Several smaller U.K. Internet providers (ISPs) have lashed out at government plans to block online porn by default.
On Monday, Prime Minister David Cameron announced a number of measures aimed at keeping children’s eyes away from pornography. Among these was a pledge for every U.K. Web user to have to opt-in to viewing porn as ISP-based filters will be activated on their accounts.
Most of the biggest ISPs are on board, including TalkTalk, Virgin, Sky, and BT. Those companies’ involvement means 95 percent of homes will be affected. But what of the ISPs covering other households?
It seems some ISPs are against the measures, arguing that they won’t really have much of an effect.
AAISP director Aidan Kennard maintains companies such as his can continue to offer unfiltered access to the Internet as long as there’s no legislation in place mandating otherwise.
“The only bad side to that is that it also means that the filtering will not have the transparency and control that would come with legislation,” he told PC Pro. He added the company would offer unfiltered access for “as long as possible, in the interests of free speech.”

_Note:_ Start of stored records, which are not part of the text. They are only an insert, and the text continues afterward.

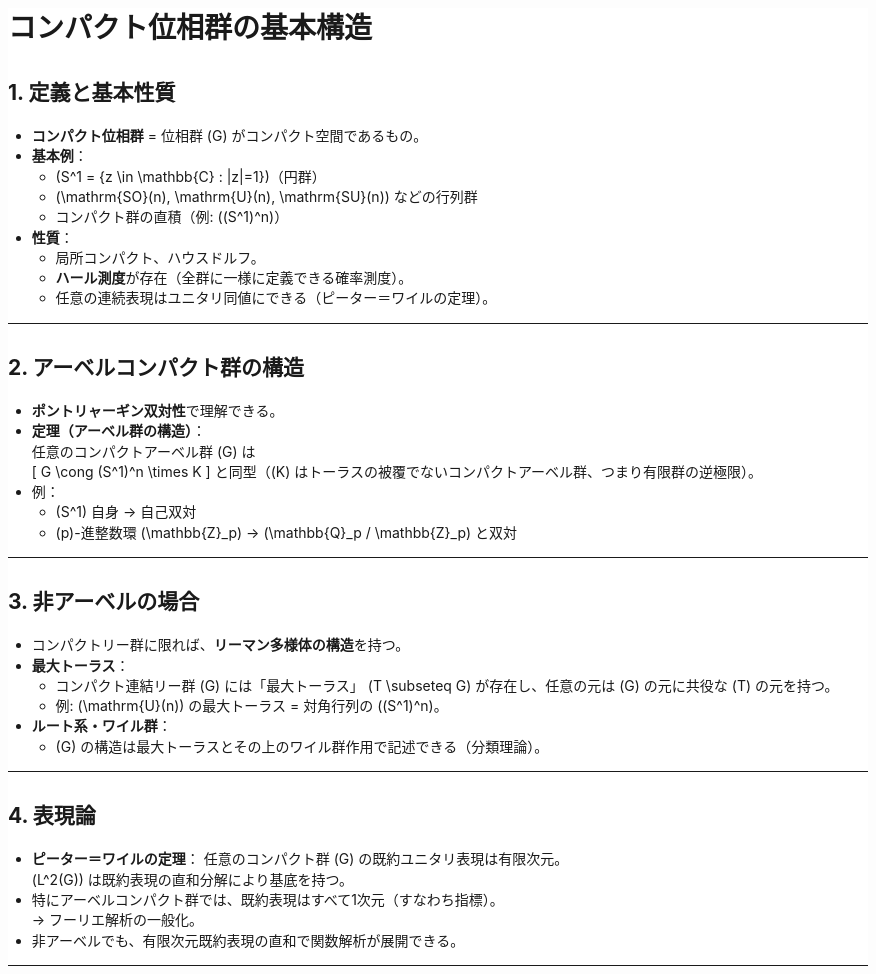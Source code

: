 
# コンパクト位相群の基本構造

## 1. 定義と基本性質
- **コンパクト位相群** = 位相群 \(G\) がコンパクト空間であるもの。  
- **基本例**：
  - \(S^1 = \{z \in \mathbb{C} : |z|=1\}\)（円群）
  - \(\mathrm{SO}(n), \mathrm{U}(n), \mathrm{SU}(n)\) などの行列群
  - コンパクト群の直積（例: \((S^1)^n\)）
- **性質**：
  - 局所コンパクト、ハウスドルフ。  
  - **ハール測度**が存在（全群に一様に定義できる確率測度）。  
  - 任意の連続表現はユニタリ同値にできる（ピーター＝ワイルの定理）。  

---

## 2. アーベルコンパクト群の構造
- **ポントリャーギン双対性**で理解できる。  
- **定理（アーベル群の構造）**：  
  任意のコンパクトアーベル群 \(G\) は  
  \[
  G \cong (S^1)^n \times K
  \]
  と同型（\(K\) はトーラスの被覆でないコンパクトアーベル群、つまり有限群の逆極限）。  
- 例：
  - \(S^1\) 自身 → 自己双対  
  - \(p\)-進整数環 \(\mathbb{Z}_p\) → \(\mathbb{Q}_p / \mathbb{Z}_p\) と双対  

---

## 3. 非アーベルの場合
- コンパクトリー群に限れば、**リーマン多様体の構造**を持つ。  
- **最大トーラス**：
  - コンパクト連結リー群 \(G\) には「最大トーラス」 \(T \subseteq G\) が存在し、任意の元は \(G\) の元に共役な \(T\) の元を持つ。  
  - 例: \(\mathrm{U}(n)\) の最大トーラス = 対角行列の \((S^1)^n\)。  
- **ルート系・ワイル群**：
  - \(G\) の構造は最大トーラスとその上のワイル群作用で記述できる（分類理論）。  

---

## 4. 表現論
- **ピーター＝ワイルの定理**：
  任意のコンパクト群 \(G\) の既約ユニタリ表現は有限次元。  
  \(L^2(G)\) は既約表現の直和分解により基底を持つ。  
- 特にアーベルコンパクト群では、既約表現はすべて1次元（すなわち指標）。  
  → フーリエ解析の一般化。  
- 非アーベルでも、有限次元既約表現の直和で関数解析が展開できる。  

---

AAISP has long offered its customers unfiltered access and Kennard maintained that meant his customers have opted out of filtering. The company’s order page now offers two options for Internet connections in order to, as Kennard put it, note the “stupidity of the proposals”:
- Unfiltered Internet access—no filtering of any content within the A&A network—you are responsible for any filtering in your own network
- Censored Internet access—restricted access to unpublished government mandated filter list—but still cannot guarantee kids don’t access porn
As PC Pro notes, selecting the latter option brings up a message reading “Sorry, for a censored internet you will have to pick a different ISP. Our services are all unfiltered.”
Another small ISP called ICUK is looking for clear guidelines from the government. A director claimed bringing in a filtering system will cost time and money and wants support from the government if it is going to have filters in place soon.
“ISPs are being expected to act as judge and jury, though the government has failed to give a clear enough picture of what should be blocked and how,” company director Tim O’Donovan told PC Pro. “We’ve all seen reports that GCHQ has the resources to access this data, and there is a question of why the government won’t do it themselves.”
Zen Internet, which reportedly has 94,000 subscribers said it was considering the filtering:
For those of you asking about internet filtering – our Regulatory Manager is looking at this, & we’ll share our thoughts about it soon.
— Zen Internet (@zeninternet) July 22, 2013
Meanwhile, those against the porn block are petitioning to halt the measures. One cites bad parenting and “dubious effectiveness” as reasons for the filters being unworkable. It has 15,000 signatures so far, and requires 100,000 before it may be debated in the House of Commons.